References—The Brook Book, Mary Rogers Miller; Brooks and Brook Basins, Frye; Up and Down the Brooks, Bamford; Physical Geography, Tarr; Introduction to Physical Geography, Gilbert and Brigham.

Method—Study the rills made in freshly graded soil directly after a heavy rain. Ask the pupils individually to make observations on the flooded brook.

Experiment—Take a glass fruit jar nearly full of water from the brook, add gravel and small stones from the bed of the brook, sand from its borders and mud from its quiet pools. Have it brought into the schoolroom, and shake it thoroughly. Then place in a window and ask the pupils to observe the following things:

(a) Does the mud begin to settle while the water is in motion; that is, while it is being shaken?

(b) As soon as it is quiet, does the settling process begin?

(c) Which settles first—the pebbles, the sand or the mud? Which settles on top—that is, which settles last?

(d) Notice that as long as the water is in the least roily, it means that the soil in it has not all settled; if the water is disturbed even a little it becomes roily again, which means that as soon as the water is in motion it takes up its load.
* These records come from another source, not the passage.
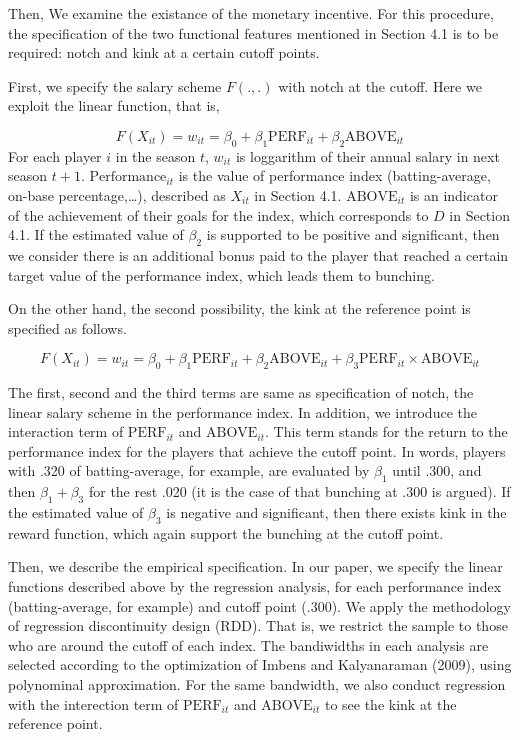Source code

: \documentclass[dvipdfmx, 12pt]{article}
\begin{document}
  Then, We examine the existance of the monetary incentive. For this procedure, the specification of the two functional features mentioned in Section 4.1 is to be required: notch and kink at a certain cutoff points.

  First, we specify the salary scheme $F(.,.)$ with notch at the cutoff. Here we exploit the linear function, that is,

  \[
  F(X_{it}) = w_{it} = \beta_0 + \beta_1 \text{PERF}_{it} + \beta_2 \text{ABOVE}_{it}
  \]
  For each player $i$ in the season $t$, $w_{it}$ is loggarithm of their annual salary in next season $t+1$. $\text{Performance}_{it}$ is the value of performance index (batting-average, on-base percentage,\ldots), described as $X_{it}$ in Section 4.1. $\text{ABOVE}_{it}$ is an indicator of the achievement of their goals for the index, which corresponds to $D$ in Section 4.1. If the estimated value of $\beta_2$ is supported to be positive and significant, then we consider there is an additional bonus paid to the player that reached a certain target value of the performance index, which leads them to bunching.

  On the other hand, the second possibility, the kink at the reference point is specified as follows.

  \[
  F(X_{it}) = w_{it} = \beta_0 + \beta_1 \text{PERF}_{it} + \beta_2 \text{ABOVE}_{it} + \beta_3 \text{PERF}_{it} \times \text{ABOVE}_{it}
  \]

  The first, second and the third terms are same as specification of notch, the linear salary scheme in the performance index. In addition, we introduce the interaction term of $\text{PERF}_{it}$ and $\text{ABOVE}_{it}$. This term stands for the return to the performance index for the players that achieve the cutoff point. In words, players with .320 of batting-average, for example, are evaluated by $\beta_1$ until .300, and then $\beta_1 + \beta_3$ for the rest .020 (it is the case of that bunching at .300 is argued). If the estimated value of $\beta_3$ is negative and significant, then there exists kink in the reward function, which again support the bunching at the cutoff point.

  Then, we describe the empirical specification. In our paper, we specify the linear functions described above by the regression analysis, for each performance index (batting-average, for example) and cutoff point (.300). We apply the methodology of regression discontinuity design (RDD). That is, we restrict the sample to those who are around the cutoff of each index. The bandiwidths in each analysis are selected according to the optimization of Imbens and Kalyanaraman (2009), using polynominal approximation. For the same bandwidth, we also conduct regression with the interection term of $\text{PERF}_{it}$ and $\text{ABOVE}_{it}$ to see the kink at the reference point.
\end{document}
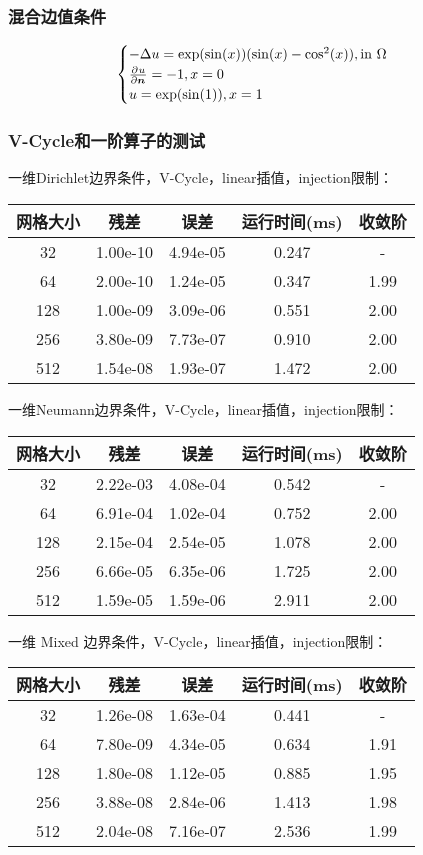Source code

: \documentclass[lang=cn,a4paper,newtx,bibend=bibtex]{elegantpaper}
\begin{document}
\subsubsection{混合边值条件}

\[
  \begin{cases} 
  -\Delta u = \exp(\sin(x)) (\sin(x) - \cos^2(x)), \text{in} ~\Omega \\
  \frac{\partial^{}{u}}{\partial {\bm{n}}^{}} = -1, x = 0 \\
  u = \exp(\sin(1)), x = 1
   \end{cases}
\]

\subsubsection{V-Cycle和一阶算子的测试}

一维Dirichlet边界条件，V-Cycle，linear插值，injection限制：

\begin{longtable}{|c|cccc|} \hline
网格大小 & 残差 & 误差 & 运行时间(ms) & 收敛阶 \\ \hline
32 	& 1.00e-10	& 4.94e-05	& 0.247  & - \\ \hline
64 	& 2.00e-10	& 1.24e-05	& 0.347  & 1.99 \\ \hline
128	& 1.00e-09	& 3.09e-06	& 0.551  & 2.00 \\ \hline
256	& 3.80e-09	& 7.73e-07	& 0.910  & 2.00 \\ \hline
512	& 1.54e-08	& 1.93e-07	& 1.472  & 2.00 \\ \hline
\end{longtable}

一维Neumann边界条件，V-Cycle，linear插值，injection限制：

\begin{longtable}{|c|cccc|} \hline
网格大小 & 残差 & 误差 & 运行时间(ms) & 收敛阶 \\ \hline
32 	& 2.22e-03	& 4.08e-04	& 0.542  & - \\ \hline
64 	& 6.91e-04	& 1.02e-04	& 0.752  & 2.00 \\ \hline
128	& 2.15e-04	& 2.54e-05	& 1.078  & 2.00 \\ \hline
256	& 6.66e-05	& 6.35e-06	& 1.725  & 2.00 \\ \hline
512	& 1.59e-05	& 1.59e-06	& 2.911  & 2.00 \\ \hline
\end{longtable}

一维 Mixed 边界条件，V-Cycle，linear插值，injection限制：

\begin{longtable}{|c|cccc|} \hline
网格大小 & 残差 & 误差 & 运行时间(ms) & 收敛阶 \\ \hline
32 	& 1.26e-08	& 1.63e-04	& 0.441  & - \\ \hline
64 	& 7.80e-09	& 4.34e-05	& 0.634  & 1.91 \\ \hline
128	& 1.80e-08	& 1.12e-05	& 0.885  & 1.95 \\ \hline
256	& 3.88e-08	& 2.84e-06	& 1.413  & 1.98 \\ \hline
512	& 2.04e-08	& 7.16e-07	& 2.536  & 1.99 \\ \hline
\end{longtable}
\end{document}
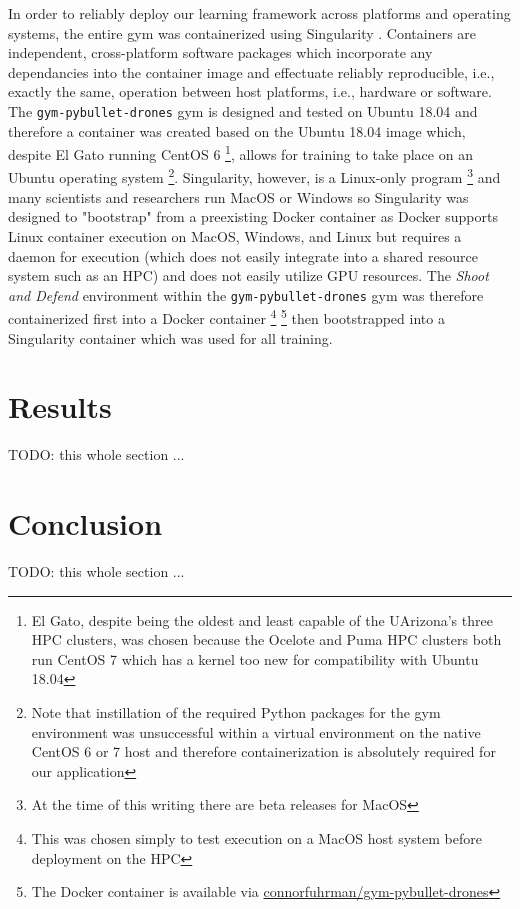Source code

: \documentclass{article}
\begin{document}
\noindent
In order to reliably deploy our learning framework across platforms and operating systems, the entire gym was containerized using Singularity \cite{singularity}. 
Containers are independent, cross-platform software packages which incorporate any dependancies into the container image and effectuate reliably reproducible, i.e., exactly the same, operation between host platforms, i.e., hardware or software. 
The \texttt{gym-pybullet-drones} gym is designed and tested on Ubuntu 18.04 and therefore a container was created based on the Ubuntu 18.04 image which, despite El Gato running CentOS 6 \footnote{El Gato, despite being the oldest and least capable of the UArizona's three HPC clusters, was chosen because the Ocelote and Puma HPC clusters both run CentOS 7 which has a kernel too new for compatibility with Ubuntu 18.04}, allows for training to take place on an Ubuntu operating system \footnote{Note that instillation of the required Python packages for the gym environment was unsuccessful within a virtual environment on the native CentOS 6 or 7 host and therefore containerization is absolutely required for our application}. 
Singularity, however, is a Linux-only program \footnote{At the time of this writing there are beta releases for MacOS} and many scientists and researchers run MacOS or Windows so Singularity was designed to "bootstrap" from a preexisting Docker \cite{docker} container as Docker supports Linux container execution on MacOS, Windows, and Linux but requires a daemon for execution (which does not easily integrate into a shared resource system such as an HPC) and does not easily utilize GPU resources. 
The \textit{Shoot and Defend} environment within the \texttt{gym-pybullet-drones} gym was therefore containerized first into a Docker container \footnote{This was chosen simply to test execution on a MacOS host system before deployment on the HPC} \footnote{The Docker container is available via \href{https://hub.docker.com/repository/docker/connorfuhrman/gym-pybullet-drones}{connorfuhrman/gym-pybullet-drones}} then bootstrapped into a Singularity container which was used for all training. 

\section{Results} \label{sec:results}
TODO: this whole section ... 

\section{Conclusion} \label{sec:conclusion}
TODO: this whole section ... 
\end{document}
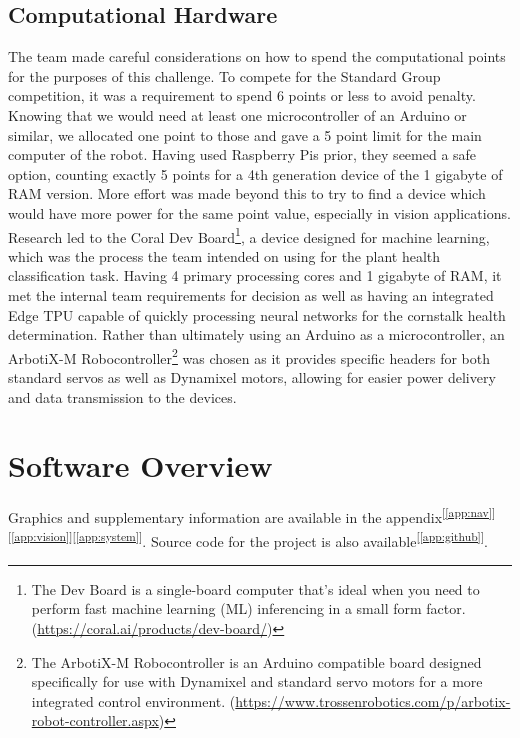 \documentclass[11pt, hidelinks]{report}
\newcommand{\refapp}[1]{\textsuperscript{[\ref{#1}]}}
\begin{document}
\subsection{Computational Hardware}
The team made careful considerations on how to spend the computational points for the purposes of this challenge. To compete for the Standard Group competition, it was a requirement to spend 6 points or less to avoid penalty. Knowing that we would need at least one microcontroller of an Arduino or similar, we allocated one point to those and gave a 5 point limit for the main computer of the robot. Having used Raspberry Pis prior, they seemed a safe option, counting exactly 5 points for a 4th generation device of the 1 gigabyte of RAM version. More effort was made beyond this to try to find a device which would have more power for the same point value, especially in vision applications. Research led to the Coral Dev Board\footnote{The Dev Board is a single-board computer that's ideal when you need to perform fast machine learning (ML) inferencing in a small form factor. (\url{https://coral.ai/products/dev-board/})}, a device designed for machine learning, which was the process the team intended on using for the plant health classification task. Having 4 primary processing cores and 1 gigabyte of RAM, it met the internal team requirements for decision as well as having an integrated Edge TPU capable of quickly processing neural networks for the cornstalk health determination. Rather than ultimately using an Arduino as a microcontroller, an ArbotiX-M Robocontroller\footnote{The ArbotiX-M Robocontroller is an Arduino compatible board designed specifically for use with Dynamixel and standard servo motors for a more integrated control environment. (\url{https://www.trossenrobotics.com/p/arbotix-robot-controller.aspx})} was chosen as it provides specific headers for both standard servos as well as Dynamixel motors, allowing for easier power delivery and data transmission to the devices. 

\section{Software Overview}
Graphics and supplementary information are available in the appendix\refapp{app:nav}\refapp{app:vision}\refapp{app:system}. Source code for the project is also available\refapp{app:github}.
\end{document}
2. What is the difference, in the bottom of the brook, between the place below the swift current and the edges? That is, if you were wading in the brook, where would it be more comfortable for your feet—at the sides or in the swiftest part of the current? Why?

3. Does the brook have a more stony bed where it flows down a hillside than where flowing through a level place?

4. Place a dam across your brook where the bottom is stony, and note how soon it will have a soft mud bottom. Why is this?

5. Can you find a still pool in your brook that has not a soft, muddy bottom? Why is this?

6. Does the brook flow more swiftly in the steep and narrow places than in the wide portions and where it is dammed?

7. Do you think if water, flowing swiftly and carrying a load of mud, were to come to a wider or more level place, like a pool or millpond dam, that it would drop some of its load? Why?

8. If the water flows less swiftly along the edges than in the middle, would this make the bottom below softer and more comfortable to the feet than where the current is swiftest? If so, why?

9. If you can see the place where a brook empties into a pond or lake, how does it make the waters of the latter look after a storm? What is the water of the brook doing to give this appearance, and why?

10. What becomes of the soil dropped by the brook as it enters a pond or lake? Do you know of any points of land extending out into a lake or pond where the stream enters it? What is a stream delta?